Universal Pictures has officially set its new dinosaur adventure, Jurassic World: Rebirth, for a 2 July 2025 North-American release, with a London premiere on 17 June. The standalone sequel stars Scarlett Johansson as covert-ops specialist Zora Bennett and Jonathan Bailey as palaeontologist Dr Henry Loomis, alongside Mahershala Ali and Rupert Friend.
Johansson told Entertainment Weekly she was drawn to a role she could “shape from the ground up” after years in ensemble franchises. Bailey, meanwhile, said in GQ that he hopes the film will “do every field palaeontologist proud.”
Director Gareth Edwards admits he opened David Koepp’s script “wanting to hate it” but found “an opportunity of a lifetime” that could be completed within a single year. Steven Spielberg remains executive producer, having lured Koepp back and revived a long-shelved river-raft sequence from Michael Crichton’s original novel.
The production is anchored at Sky Studios Elstree, tapping the same tax-relief programme that returned £89 million to Universal on 2022’s Jurassic World: Dominion. Dominion went on to top $1 billion worldwide, a benchmark analysts say Rebirth must match on its reported $180 million budget.

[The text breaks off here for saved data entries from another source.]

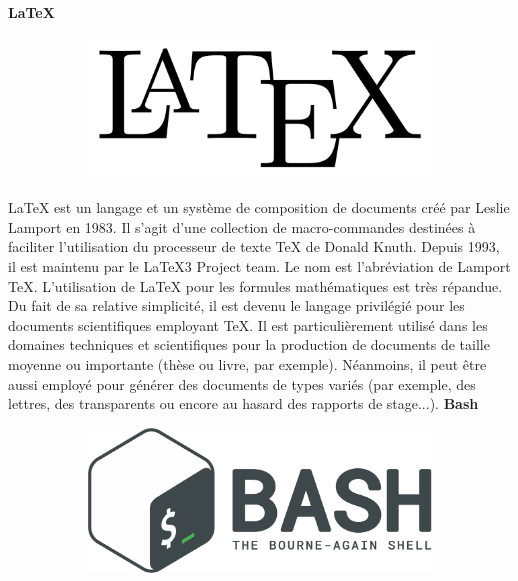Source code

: \documentclass{article}
\begin{document}
\textbf{LaTeX}
\newline
\begin{figure}[h!]
	\centering
  	\begin{subfigure}[b]{0.25\linewidth}
	\includegraphics[width=\linewidth]{LaTeX.png}
  	\end{subfigure}
\end{figure}

LaTeX est un langage et un système de composition de documents créé par Leslie Lamport en 1983. Il s'agit d'une collection de macro-commandes destinées à faciliter l'utilisation du processeur de texte TeX de Donald Knuth. Depuis 1993, il est maintenu par le LaTeX3 Project team. Le nom est l'abréviation de Lamport TeX. L'utilisation de LaTeX pour les formules mathématiques est très répandue.
\newline
Du fait de sa relative simplicité, il est devenu le langage privilégié pour les documents scientifiques employant TeX. Il est particulièrement utilisé dans les domaines techniques et scientifiques pour la production de documents de taille moyenne ou importante (thèse ou livre, par exemple). Néanmoins, il peut être aussi employé pour générer des documents de types variés (par exemple, des lettres, des transparents ou encore au hasard des rapports de stage...).
\newpage
\textbf{Bash}
\newline
\begin{figure}[h!]
	\centering
  	\begin{subfigure}[b]{0.25\linewidth}
	\includegraphics[width=\linewidth]{bash.png}
  	\end{subfigure}
\end{figure}
\end{document}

Early tracking suggests the new instalment could open to $115–135 million over the five-day Independence Day stretch, according to Deadline, with rival forecasts as low as $100 million. Scientific adviser Jack Horner has praised the film’s feathered, more realistically coloured raptors, even while conceding their on-screen roar is “pure cinema.”
Johansson has already made headlines off-screen, saying oversized superhero casts sometimes left her feeling like “a plot device,” a dynamic she believes the leaner Rebirth ensemble avoids. Fans, for their part, turned a London photocall into social-media fodder when Bailey arrived in flip-flops, proof that the franchise can spark chatter even without a dinosaur in sight.
A recent teaser featuring a forbidden island of mutant experiments had Vulture calling the premise “a totally sane idea,” underscoring the series’ self-aware streak. Whether this blend of nostalgia and novelty reignites the 31-year saga will be clear when the film roars into cinemas—and, later, onto Peacock—this summer.